Un geste qui reste à jamais
Publié leRécit et méditation sur la force des gestes et des paroles qui traversent le temps.
Un geste d’humanité
Les larmes aux yeux, mon casque vissé sur les oreilles, j’écoute Paula Koiran* raconter son voyage en train de Rivesaltes, où elle a été internée avec une partie des siens, vers Marseille, où elle espère retrouver sa mère. Juive d’origine polonaise, cette dernière a abandonné sa fille dans l’espoir de lui sauver la vie. Paula est donc une enfant cachée.
Face à elle dans le compartiment, un vieux paysan déballe du pain. Du pain blanc. Voyant le regard de la gamine affamée, il lui en tend un gros morceau, insiste pour qu’elle le mange. Soixante-quatre ans plus tard, la voix de la vieille dame tremble et se brise en évoquant ce geste d’humanité qu’elle n’a jamais oublié…
Paroles et gestes qui donnent vie
Celui qui parle à la légère blesse comme une épée, tandis que la langue des sages apporte la guérison. (Proverbes 12,18)
Nos gestes et nos paroles comptent, parfois plus que nous ne le pensons. Je le vérifie régulièrement en écoutant des personnes avancées en âge me raconter tel épisode positif ou négatif qu’elles ont vécu. Des dizaines d’années après qu’une parole a été prononcée ou un geste accompli, l’émotion qu’ils avait suscitée est là, intacte et vive comme au premier jour. Et cela sans forcément que leur auteur en ait eu conscience.

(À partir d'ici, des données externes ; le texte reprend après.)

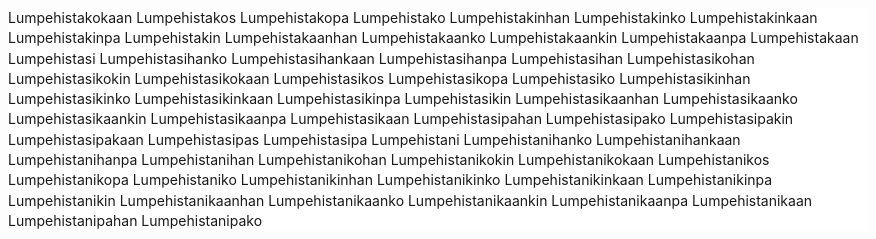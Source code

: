 Lumpehistakokaan
Lumpehistakos
Lumpehistakopa
Lumpehistako
Lumpehistakinhan
Lumpehistakinko
Lumpehistakinkaan
Lumpehistakinpa
Lumpehistakin
Lumpehistakaanhan
Lumpehistakaanko
Lumpehistakaankin
Lumpehistakaanpa
Lumpehistakaan
Lumpehistasi
Lumpehistasihanko
Lumpehistasihankaan
Lumpehistasihanpa
Lumpehistasihan
Lumpehistasikohan
Lumpehistasikokin
Lumpehistasikokaan
Lumpehistasikos
Lumpehistasikopa
Lumpehistasiko
Lumpehistasikinhan
Lumpehistasikinko
Lumpehistasikinkaan
Lumpehistasikinpa
Lumpehistasikin
Lumpehistasikaanhan
Lumpehistasikaanko
Lumpehistasikaankin
Lumpehistasikaanpa
Lumpehistasikaan
Lumpehistasipahan
Lumpehistasipako
Lumpehistasipakin
Lumpehistasipakaan
Lumpehistasipas
Lumpehistasipa
Lumpehistani
Lumpehistanihanko
Lumpehistanihankaan
Lumpehistanihanpa
Lumpehistanihan
Lumpehistanikohan
Lumpehistanikokin
Lumpehistanikokaan
Lumpehistanikos
Lumpehistanikopa
Lumpehistaniko
Lumpehistanikinhan
Lumpehistanikinko
Lumpehistanikinkaan
Lumpehistanikinpa
Lumpehistanikin
Lumpehistanikaanhan
Lumpehistanikaanko
Lumpehistanikaankin
Lumpehistanikaanpa
Lumpehistanikaan
Lumpehistanipahan
Lumpehistanipako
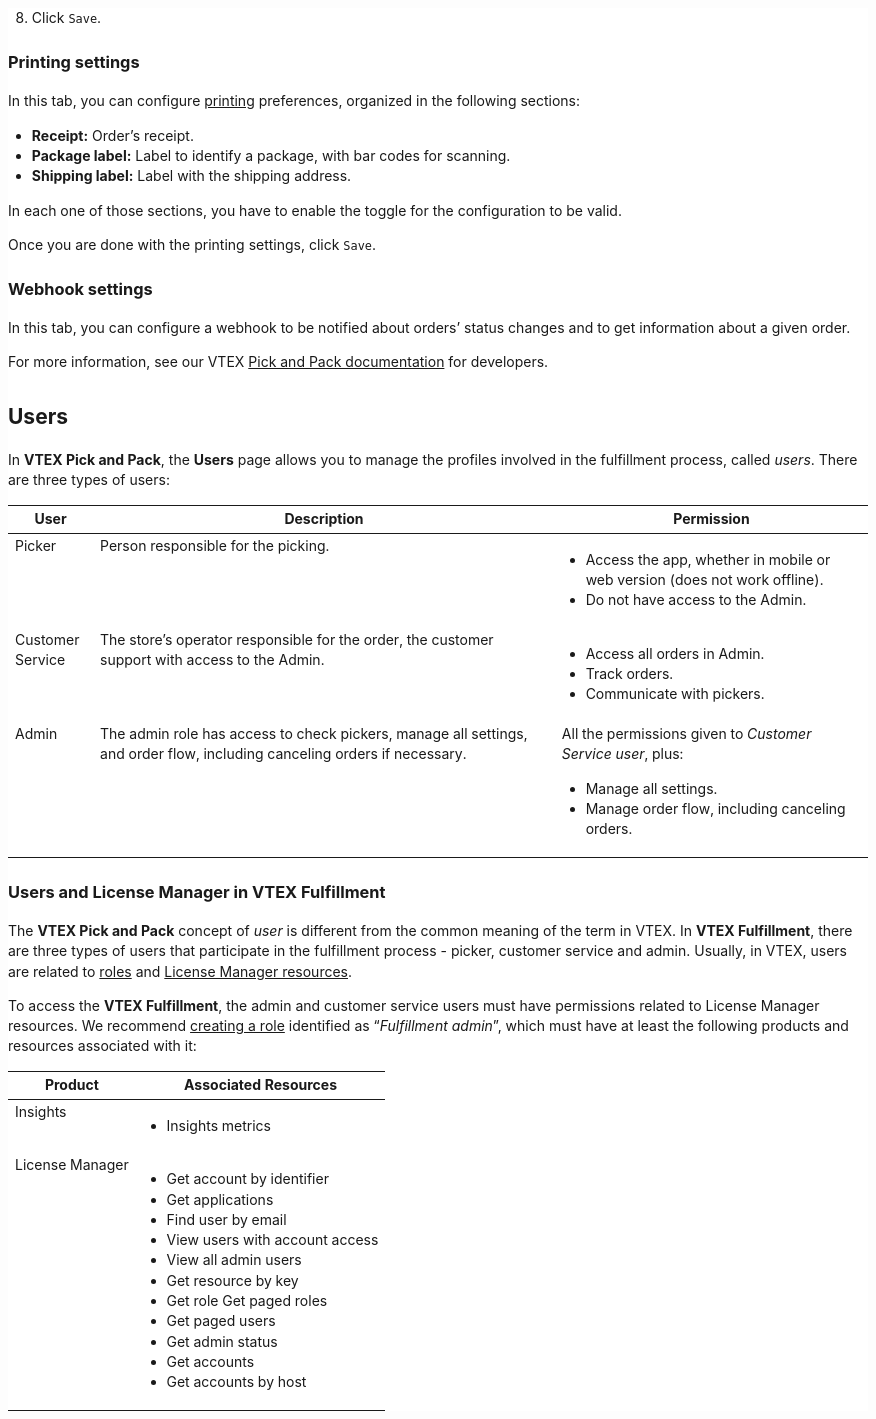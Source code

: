 8. Click `Save`.

### Printing settings

In this tab, you can configure [printing](#print-receipt) preferences, organized in the following sections:

* **Receipt:** Order’s receipt.
* **Package label:** Label to identify a package, with bar codes for scanning.
* **Shipping label:** Label with the shipping address.

In each one of those sections, you have to enable the toggle <i class="fas fa-toggle-on"></i> for the configuration to be valid. 

Once you are done with the printing settings, click `Save`.

### Webhook settings

In this tab, you can configure a webhook to be notified about orders’ status changes and to get information about a given order. 

<div class = "alert alert-info">
For more information, see our VTEX <a href="https://developers.vtex.com/docs/guides/vtex-pick-and-pack-get-order-status-and-information-api">Pick and Pack documentation</a> for developers.
</div>

## Users

In **VTEX Pick and Pack**, the **Users** page allows you to manage the profiles involved in the fulfillment process, called _users_. There are three types of users:

| **User** | **Description** | **Permission** |
| ---------- | ---------- | ---------- |
| Picker | Person responsible for the picking. | <ul><li>Access the app, whether in mobile or web version (does not work offline).</li><li>Do not have access to the Admin.</li></ul> |
| Customer Service | The store’s operator responsible for the order, the customer support with access to the Admin. | <ul><li>Access all orders in Admin.</li><li>Track orders.</li><li>Communicate with pickers.</li></ul> |
| Admin | The admin role has access to check pickers, manage all settings, and order flow, including canceling orders if necessary. | All the permissions given to <i>Customer Service user</i>, plus: <ul><li>Manage all settings.</li><li>Manage order flow, including canceling orders.</li></ul> |

### Users and License Manager in VTEX Fulfillment

The **VTEX Pick and Pack** concept of _user_ is different from the common meaning of the term in VTEX. In **VTEX Fulfillment**, there are three types of users that participate in the fulfillment process - picker, customer service and admin. Usually, in VTEX, users are related to [roles](https://help.vtex.com/en/tutorial/roles--7HKK5Uau2H6wxE1rH5oRbc) and [License Manager resources](https://help.vtex.com/en/tutorial/license-manager-resources--3q6ztrC8YynQf6rdc6euk3).

To access the **VTEX Fulfillment**, the admin and customer service users must have permissions related to License Manager resources. We recommend [creating a role](https://help.vtex.com/en/tutorial/roles--7HKK5Uau2H6wxE1rH5oRbc) identified as “_Fulfillment admin_”, which must have at least the following products and resources associated with it:

| **Product** | **Associated Resources** |
| ---------- | ---------- |
| Insights | <ul><li>Insights metrics</li></ul> |
| License Manager | <ul><li>Get account by identifier</li><li>Get applications</li><li>Find user by email</li><li>View users with account access</li><li>View all admin users</li><li>Get resource by key</li><li>Get role Get paged roles</li><li>Get paged users</li><li>Get admin status</li><li>Get accounts</li><li>Get accounts by host</li></ul> |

Oui, il y a des mots et des gestes porteurs de vie ou de mort, de confiance ou de honte, de guérison ou de destruction pour celles et ceux à qui nous les adressons. Et cela loin dans le temps.
Alors soyons avares de jugements, constructifs dans nos critiques et surtout généreux en paroles qui font du bien. Car il en pourrait en rester quelque chose !
Anne Rochat
Animatrice
* Le récit de Mme Koiran fait partie d’une série de témoignages sur la Shoah, recueillis au début des années 2000 par l’Institut National de l’Audiovisuel français.